At the urging of one friend I’m going to take a little interlude from nagging people on sustainability principles and detour into my of my more common harangues. Not that this crowd needs it as much as most but sometimes some of our architects forget to really stress the energy efficiency aspects of their designs and the recent LEED hoo-haa has made some good points about this. So, let me try to recount a few things about why we ought to be doing some of this–and not using so much glass in a helter-skelter way. Here goes:

It’s the Oil, Stupid !

It’s a sign that ought to hang over the desk of every politician, general and journalist—and architect.

OIL has literally made us what we are today.

Without it, we would not have had the mechanization of agriculture. Before that a farmer could only support the food needs of about 5 others and most of those were his family. Most of us would have been farmers without oil.

Beginning just after WW I it allowed many to leave the farm to become doctors, lawyers, artists, factory workers and so many other professions. OK, so more lawyers may not have been one of the better benefits of oil.

It also meant the beginning of our consumerist society and a value system which often focuses on what we have rather than who we are. It took us from being inner-directed to other-directed

HISTORICALLY, let me give you a litany of events:

Oil. It has been a cause of conflict for decades.

In 1933 Smedley Butler said:

War is just a racket. A racket is best described, I believe, as something that is not what it seems to the majority of people. .. It is conducted for the benefit of the very few at the expense of the masses. The trouble with America is that when the dollar only earns 6 percent over here, then it gets restless and goes overseas to get 100 percent. Then the flag follows the dollar and the soldiers follow the flag. I helped make Mexico, .. safe for American oil interests in 1914…. In China I helped to see to it that Standard Oil went its way unmolested.

Oh, yeah, I forgot to tell you,  Smedley was a Marine Corp Major General and the recipient of two Congressional medals of honor. He would have had a third but the rules at that time prevented it.

On December 7th, 1941, the Japanese attacked Pearl Harbor. A source close to the emperor noted they took this action largely because the US imposed a de facto petroleum embargo on them.

During WW II President Roosevelt met with King Ibn Saud and basically laid a policy that we would protect the Saudi Kingdom in return for access to oil. Every US president has renewed that pledge to a nation so abusive of human rights it makes the #1 or #2 spot in that category every year from Amnesty International.

In 1952 the President’s Materials Policy Commission (the Paley Commission) warned that the nation’s oil supply would begin to dwindle by the 1970′s.

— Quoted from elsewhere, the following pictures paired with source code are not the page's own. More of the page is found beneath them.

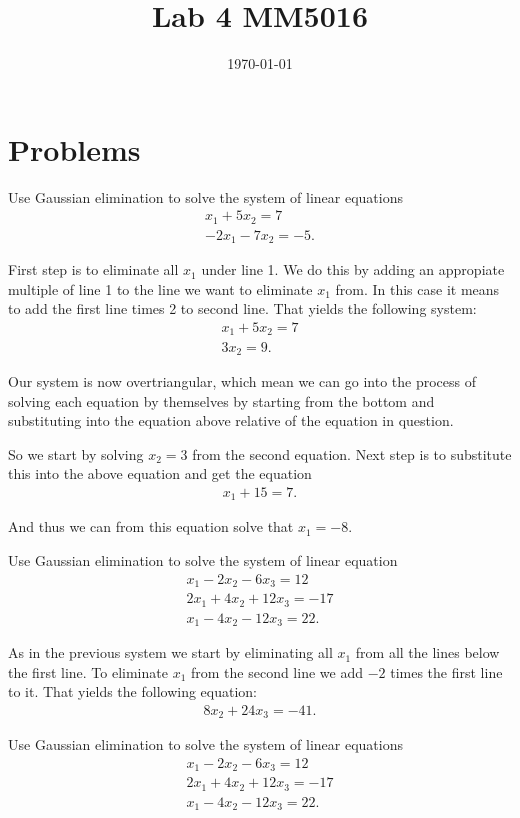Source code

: \documentclass[10pt]{article}
\date{\today}
\title{Lab 4 MM5016}
\begin{document}
\maketitle


\section{Problems}
\label{sec:org8d3ae62}

\begin{exercise}[System 1]  \label{exe:System_1}
Use Gaussian elimination to solve the system of linear equations
\begin{align*}
x_1 + 5x_2 = 7 \\
-2x_1 -7x_2 = -5
.
\end{align*}
\end{exercise}
\begin{solution}[]  \label{sol:}
First step is to eliminate all \(x_1\) under line 1. We do this by
adding an appropiate multiple of line 1 to the line we
want to eliminate \(x_1\) from. In this case it means to add the first
line times 2 to second line. That yields the following system:
\begin{align*}
x_1 + 5x_2 = 7 \\
3x_2 = 9
.
\end{align*}

Our system is now overtriangular, which mean we can go into
the process of solving each equation by themselves by starting
from the bottom and substituting into the equation above
relative of the equation in question.


So we start by solving \(x_2 = 3\) from the second equation. Next step is
to substitute this into the above equation and get the equation
\begin{align*}
x_1 + 15 = 7
.
\end{align*}

And thus we can from this equation solve that \(x_1 = -8\).

\end{solution}
\begin{exercise}[System 2]  \label{exe:System_2}
Use Gaussian elimination to solve the system of linear equation
\begin{align*}
x_1 - 2x_2 - 6x_3 = 12 \\
2x_1 + 4x_2 + 12x_3 = -17 \\
x_1 - 4x_2 - 12x_3 = 22
.
\end{align*}
\end{exercise}
\begin{solution}[]  \label{sol:}
As in the previous system we start by eliminating all \(x_1\) from
all the lines below the first line.
To eliminate \(x_1\) from the second line we add \(-2\) times the first line
to it. That yields the following equation:
\begin{align*}
8x_2 + 24x_3 = -41
.
\end{align*}

\end{solution}
\begin{exercise}[System 3]  \label{exe:System_3}
Use Gaussian elimination to solve the system of linear equations
\begin{align*}
x_1 - 2x_2 -6x_3 = 12 \\
2x_1 + 4x_2 + 12x_3 = -17 \\
x_1 - 4x_2 - 12x_3 = 22
.
\end{align*}
\end{exercise}
\end{document}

In 1953 the US CIA engineered the overthrow of Mohammed Mosidique and put the Shah of Iran in power to protect our access to oil

In 1956 M. King Hubbert, a Shell Oil geologist, determined the US would peak in oil production between 1966 and 1970 by three impeccable proofs. It peaked in 1970.

In 1971 the first wave of US military flew arms to Iran. It was later to lead to the revolution. I delivered a jet to them and trained them.

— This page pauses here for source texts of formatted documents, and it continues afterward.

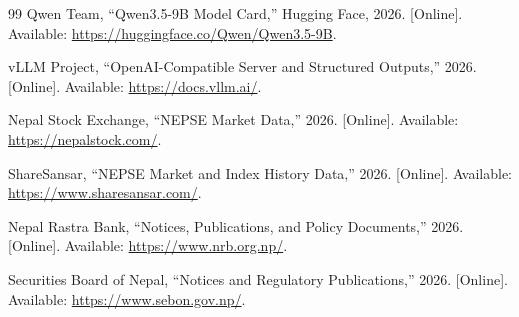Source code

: \documentclass[12pt,a4paper]{report}
\begin{document}
\begin{thebibliography}{99}
Qwen Team, ``Qwen3.5-9B Model Card,'' Hugging Face, 2026. [Online]. Available: \url{https://huggingface.co/Qwen/Qwen3.5-9B}.

vLLM Project, ``OpenAI-Compatible Server and Structured Outputs,'' 2026. [Online]. Available: \url{https://docs.vllm.ai/}.

Nepal Stock Exchange, ``NEPSE Market Data,'' 2026. [Online]. Available: \url{https://nepalstock.com/}.

ShareSansar, ``NEPSE Market and Index History Data,'' 2026. [Online]. Available: \url{https://www.sharesansar.com/}.

Nepal Rastra Bank, ``Notices, Publications, and Policy Documents,'' 2026. [Online]. Available: \url{https://www.nrb.org.np/}.

Securities Board of Nepal, ``Notices and Regulatory Publications,'' 2026. [Online]. Available: \url{https://www.sebon.gov.np/}.

\end{thebibliography}
\endgroup
\end{document}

In 1973 we had the Arab oil embargo and developed plans to invade if need be.

In the 1979 Iranian Mullahs together with the middle class, angry about arms spending, overthrew the Shah.

In 1991 we intervened in Iraq to maintain access to Kuwaiti oil

In 2001 the US was attacked by Jihhadist terorists. 15 of 19 were Saudi who saw us as “foreign guards” defiling the land of Mecca and Medina.

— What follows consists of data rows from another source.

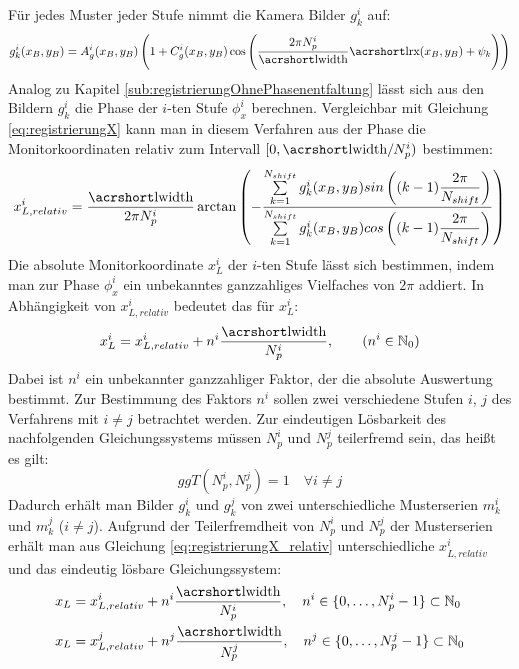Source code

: \noindent
Für jedes Muster jeder Stufe nimmt die Kamera Bilder $g_k^i$ auf:
%
\begin{equation}\label{eq:kamerabild_mehrstufig}
	g_k^i(x_B, y_B) = A_g^i(x_B, y_B) \left(1 + C_g^i(x_B, y_B) \cos \left(\dfrac{2\pi N_p^i}{\acrshortmath{lwidth}}\acrshortmath{lrx}(x_B, y_B) + \psi_k\right)\right)
\end{equation}
%
Analog zu Kapitel \ref{sub:registrierungOhnePhasenentfaltung} lässt sich aus den Bildern $g_k^i$ die Phase der $i$-ten Stufe $\phi_x^i$ berechnen.
Vergleichbar mit Gleichung \ref{eq:registrierungX} kann man in diesem Verfahren aus der Phase die Monitorkoordinaten relativ zum Intervall $[0,\acrshortmath{lwidth}/N_p^i)$ bestimmen:
%
\begin{equation}\label{eq:registrierungX_relativ}
	x_{L,relativ}^i =
	\dfrac{\acrshortmath{lwidth}}{2\pi N_p^i}
	\arctan 
	\left( 
		-\dfrac
		{\sum\limits_{k=1}^{N_{shift}} g_k^i(x_B, y_B) sin\left((k - 1)\dfrac{2\pi}{N_{shift}}\right)}
		{\sum\limits_{k=1}^{N_{shift}} g_k^i(x_B, y_B) cos\left((k - 1)\dfrac{2\pi}{N_{shift}}\right)}
	\right)
\end{equation}
%
Die absolute Monitorkoordinate $x_L^i$ der $i$-ten Stufe lässt sich bestimmen, indem man zur Phase $\phi_x^i$ ein unbekanntes ganzzahliges Vielfaches von $2\pi$ addiert.
In Abhängigkeit von $x_{L,relativ}^i$ bedeutet das für $x_L^i$:
%
\begin{equation}\label{eq:registrierungX_absolut}
	x_L^i = x_{L,relativ}^i + n^i \dfrac{\acrshortmath{lwidth}}{N_p^i},
	\qquad
	(n^i \in \mathbb{N}_0)
\end{equation}
%
Dabei ist $n^i$ ein unbekannter ganzzahliger Faktor, der die absolute Auswertung bestimmt.
Zur Bestimmung des Faktors $n^i$ sollen zwei verschiedene Stufen $i$, $j$ des Verfahrens mit $i \neq j$ betrachtet werden.
Zur eindeutigen Lösbarkeit des nachfolgenden Gleichungssystems müssen $N_p^i$ und $N_p^j$ teilerfremd sein, das heißt es gilt:
%
\begin{equation*}
	ggT(N_p^i, N_p^j) = 1
	\quad
	\forall i \neq j
\end{equation*}
%
Dadurch erhält man Bilder $g_k^i$ und $g_k^j$ von zwei unterschiedliche Musterserien $m_k^i$ und $m_k^j$ ($i \neq j$).
Aufgrund der Teilerfremdheit von $N_p^i$ und $N_p^j$ der Musterserien erhält man aus Gleichung \ref{eq:registrierungX_relativ} unterschiedliche $x_{L,relativ}^i$ und das eindeutig lösbare Gleichungssystem:
%
\begin{equation}\label{eq:gleichungssystemRegistrierung}
	\begin{split}
		x_L & = x_{L,relativ}^i + n^i \dfrac{\acrshortmath{lwidth}}{N_p^i},
		\quad n^i \in \lbrace 0,\ldots, N_p^i - 1 \rbrace \subset \mathbb{N}_0\\
		x_L & = x_{L,relativ}^j + n^j \dfrac{\acrshortmath{lwidth}}{N_p^j},
		\quad n^j \in \lbrace 0,\ldots, N_p^j - 1 \rbrace \subset \mathbb{N}_0
	\end{split}
\end{equation}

In 2003 we invaded Iraq. It’s not because they had rutabagas there–OR weapons of Mass Destruction but they had the second largest oil reserves at the time.

In 2006 George W. Bush said in his State of the Union address “America is addicted to oil”

SO, WHERE ARE WE TODAY?

4% of global population using 25% of oil use

We use 20.5 million barrels per day OR ~7.5 billion barrels a year. China uses about 1/3 as much.

We import roughly 55-60% of it

Surprisingly most does not currently come from the Middle East –maybe 20% of totals

BUT, neither can we drill ourselves to oil independence. You don’t end an addiction by continuing the drug. Let me try to explain:

The mean availability for both ANWR and Outer Continental Shelf combined is ~96 billion barrels, a mean figure

We use 7.5 billion barrels per year

That’s about 12.8 years if we could get it all out at once–and we can’t

It’s a global market and we do not set the price so drilling will not significantly lower its cost either.

When all is said, the Middle East will still have the easy, cheap oil after we exhaust domestic sources.

We will be back to them but even more dependent

Getting off oil is the only real solution and the transition must begin now.

Sad to say oil and the environmental issues will only be taken seriously when linked to national security–and both of them are. In his 1962 book Enough Good Men Dr. Albert E. Burke warned us:

The problem is not money. It is a problem of education to inform Americans about the close tie which has always existed between a wide margin of resources and freedom. Reduce that margin of resources, reduce the quality of those resources and you reduce what Americans have always meant by the word “freedom.”